庇護欲を煽られた社長は、ウブな幼馴染を甘く攻め堕とす
どうしてこんなに見てるんだろう? 私なにかした? まるで観察するように上から下までなぞるように見ている。大きくて涼しげな瞳にとらわれた私は、凍ったように固まってしまった。
しばらく目を逸らせずにいると突然、それまで厳しかった女性の顔が一気に柔らかくなるのがわかった。そして今度はニコリと微笑みかけられ、その笑顔に思わず息をのむ。
この人、なんて綺麗に笑うんだろう。

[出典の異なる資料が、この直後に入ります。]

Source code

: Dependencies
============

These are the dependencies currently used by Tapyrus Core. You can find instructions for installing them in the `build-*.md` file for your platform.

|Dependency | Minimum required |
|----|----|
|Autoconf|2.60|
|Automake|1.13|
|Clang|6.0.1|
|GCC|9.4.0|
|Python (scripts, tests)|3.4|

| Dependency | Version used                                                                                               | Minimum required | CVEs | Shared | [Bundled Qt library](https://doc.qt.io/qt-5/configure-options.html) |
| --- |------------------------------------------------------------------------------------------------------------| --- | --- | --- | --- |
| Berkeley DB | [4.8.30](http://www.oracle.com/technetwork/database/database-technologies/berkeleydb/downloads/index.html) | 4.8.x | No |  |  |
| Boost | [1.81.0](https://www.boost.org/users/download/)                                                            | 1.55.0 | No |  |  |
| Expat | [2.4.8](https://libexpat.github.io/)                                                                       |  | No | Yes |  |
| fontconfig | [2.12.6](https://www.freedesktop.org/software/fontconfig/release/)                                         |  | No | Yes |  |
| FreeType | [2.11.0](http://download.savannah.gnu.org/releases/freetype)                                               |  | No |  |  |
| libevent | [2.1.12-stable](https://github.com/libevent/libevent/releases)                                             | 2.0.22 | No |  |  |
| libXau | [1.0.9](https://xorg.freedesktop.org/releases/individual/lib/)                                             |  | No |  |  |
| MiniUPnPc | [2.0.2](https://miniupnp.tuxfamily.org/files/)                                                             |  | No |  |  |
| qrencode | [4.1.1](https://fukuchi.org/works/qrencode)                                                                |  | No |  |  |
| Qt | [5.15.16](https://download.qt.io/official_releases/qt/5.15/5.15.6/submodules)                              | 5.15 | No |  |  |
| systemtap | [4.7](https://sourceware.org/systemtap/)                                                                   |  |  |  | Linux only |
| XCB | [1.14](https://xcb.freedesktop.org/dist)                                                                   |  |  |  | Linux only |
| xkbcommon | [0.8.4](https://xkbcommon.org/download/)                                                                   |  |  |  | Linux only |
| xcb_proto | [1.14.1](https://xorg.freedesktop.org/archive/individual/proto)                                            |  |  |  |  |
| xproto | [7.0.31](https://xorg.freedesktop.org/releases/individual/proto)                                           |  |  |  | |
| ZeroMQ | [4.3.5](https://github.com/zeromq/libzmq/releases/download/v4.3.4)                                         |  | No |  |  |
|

彼女が美人だからという理由もあるけれど、品があって空気そのものが別格な感じがする。
もしかしてこの前千晃くんが言っていた彼女って、この人のことなのかも。
そんなことを考えているうちに、会議が始まってしまった。
千晃くんが前に立ち挨拶を始める。その姿は家で見る千晃くんと全く違っていて、思わず見惚れてしまうくらかっこよかった。
流暢な口調で挨拶をし、こんな大勢に注目されているにも関わらず、堂々としている。
仕事をする千晃くんが見られるなんて思わなかった……。
もっと見ていたかったけど、部外者が長居するわけにはいかず、景山くんと一緒に会議室を出る。どうかプレゼンが通りますように。千晃くんの会社が勝ち取れますように。そう祈りながら人事課への道のりを歩いた。